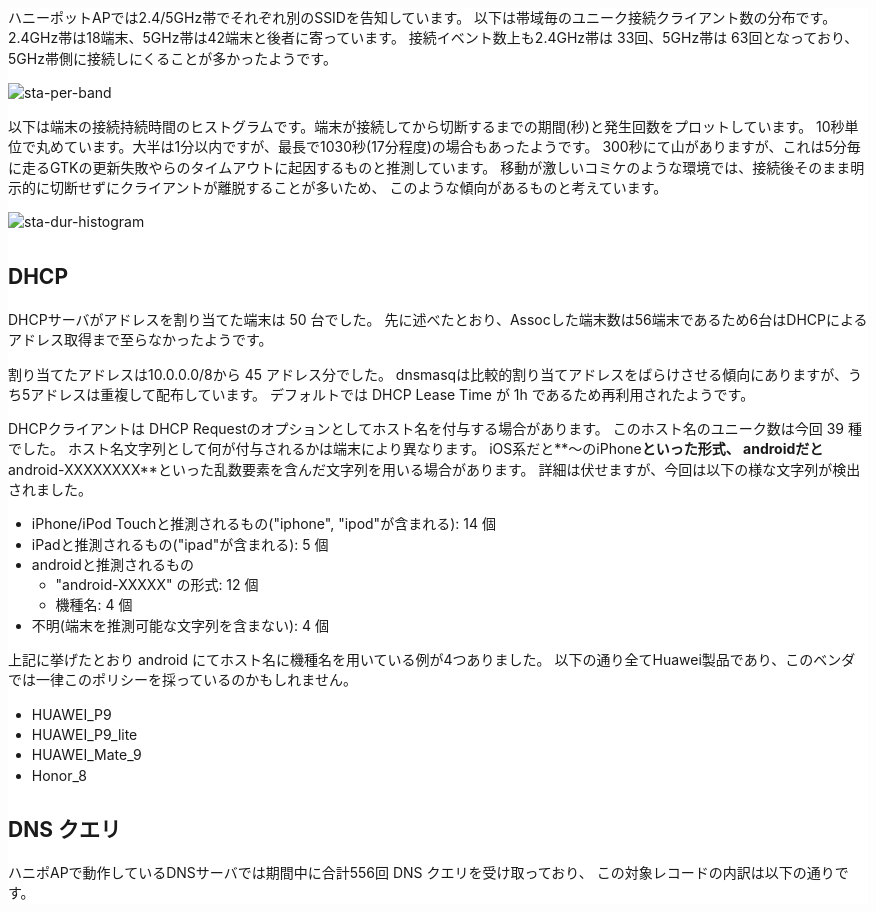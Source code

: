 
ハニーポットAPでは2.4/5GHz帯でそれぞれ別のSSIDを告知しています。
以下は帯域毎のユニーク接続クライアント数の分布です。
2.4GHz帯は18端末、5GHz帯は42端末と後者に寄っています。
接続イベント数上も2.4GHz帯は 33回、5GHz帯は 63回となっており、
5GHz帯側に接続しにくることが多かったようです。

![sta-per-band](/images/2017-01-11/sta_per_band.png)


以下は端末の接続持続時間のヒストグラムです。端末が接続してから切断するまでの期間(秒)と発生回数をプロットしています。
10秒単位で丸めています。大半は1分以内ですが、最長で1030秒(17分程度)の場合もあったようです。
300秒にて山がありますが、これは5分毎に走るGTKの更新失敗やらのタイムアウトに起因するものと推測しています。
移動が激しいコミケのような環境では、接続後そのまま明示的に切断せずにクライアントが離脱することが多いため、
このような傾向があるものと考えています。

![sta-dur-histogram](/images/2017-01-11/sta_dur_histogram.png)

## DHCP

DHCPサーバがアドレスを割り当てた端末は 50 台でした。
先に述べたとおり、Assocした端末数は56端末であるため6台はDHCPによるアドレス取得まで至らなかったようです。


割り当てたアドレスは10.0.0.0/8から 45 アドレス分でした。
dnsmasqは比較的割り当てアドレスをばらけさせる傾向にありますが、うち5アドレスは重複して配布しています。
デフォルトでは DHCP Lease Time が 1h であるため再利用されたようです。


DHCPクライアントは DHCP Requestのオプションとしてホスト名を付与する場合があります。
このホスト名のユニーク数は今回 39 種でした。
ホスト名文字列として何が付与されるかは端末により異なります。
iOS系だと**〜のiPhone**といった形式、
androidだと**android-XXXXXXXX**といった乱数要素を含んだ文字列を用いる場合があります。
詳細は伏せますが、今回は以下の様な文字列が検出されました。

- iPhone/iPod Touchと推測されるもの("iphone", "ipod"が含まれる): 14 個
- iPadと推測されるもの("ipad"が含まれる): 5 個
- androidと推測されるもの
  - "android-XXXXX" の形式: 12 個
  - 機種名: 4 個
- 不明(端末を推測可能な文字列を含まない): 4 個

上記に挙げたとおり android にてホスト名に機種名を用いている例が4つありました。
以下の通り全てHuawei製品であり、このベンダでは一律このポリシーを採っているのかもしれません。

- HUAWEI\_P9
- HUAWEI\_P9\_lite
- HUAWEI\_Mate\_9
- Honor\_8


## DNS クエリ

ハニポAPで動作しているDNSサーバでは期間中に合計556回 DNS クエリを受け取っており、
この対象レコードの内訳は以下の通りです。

______________________________

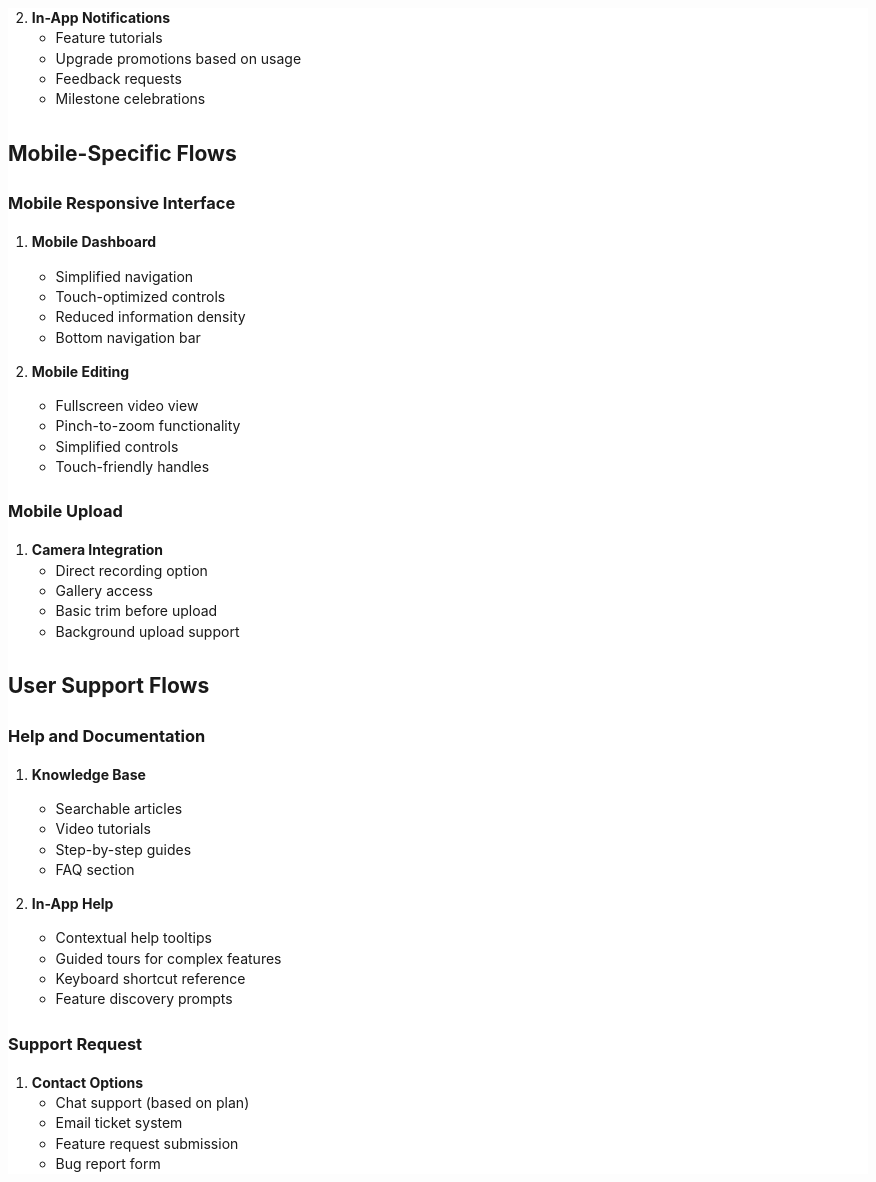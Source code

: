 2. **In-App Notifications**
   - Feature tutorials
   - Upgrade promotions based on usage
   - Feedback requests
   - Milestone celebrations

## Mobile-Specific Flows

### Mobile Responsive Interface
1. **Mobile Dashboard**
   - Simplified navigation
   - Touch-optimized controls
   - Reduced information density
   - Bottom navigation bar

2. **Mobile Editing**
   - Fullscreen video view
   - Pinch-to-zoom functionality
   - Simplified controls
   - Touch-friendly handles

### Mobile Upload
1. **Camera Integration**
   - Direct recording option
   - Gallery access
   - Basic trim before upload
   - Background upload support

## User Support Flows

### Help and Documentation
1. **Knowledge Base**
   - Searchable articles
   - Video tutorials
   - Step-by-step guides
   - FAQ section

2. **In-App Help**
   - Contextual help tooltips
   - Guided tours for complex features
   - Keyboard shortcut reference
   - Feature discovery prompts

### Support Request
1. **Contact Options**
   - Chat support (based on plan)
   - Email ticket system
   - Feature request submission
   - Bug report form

______________________________

WHAT IS BEING ASKED:
Transcribe the records above exactly, beginning at the line that contains "1. **Mobile Dashboard**" and ending with the line that contains "- Bug report form", both included, and nothing else.

THE ANSWER:
1. **Mobile Dashboard**
   - Simplified navigation
   - Touch-optimized controls
   - Reduced information density
   - Bottom navigation bar

2. **Mobile Editing**
   - Fullscreen video view
   - Pinch-to-zoom functionality
   - Simplified controls
   - Touch-friendly handles

### Mobile Upload
1. **Camera Integration**
   - Direct recording option
   - Gallery access
   - Basic trim before upload
   - Background upload support

## User Support Flows

### Help and Documentation
1. **Knowledge Base**
   - Searchable articles
   - Video tutorials
   - Step-by-step guides
   - FAQ section

2. **In-App Help**
   - Contextual help tooltips
   - Guided tours for complex features
   - Keyboard shortcut reference
   - Feature discovery prompts

### Support Request
1. **Contact Options**
   - Chat support (based on plan)
   - Email ticket system
   - Feature request submission
   - Bug report form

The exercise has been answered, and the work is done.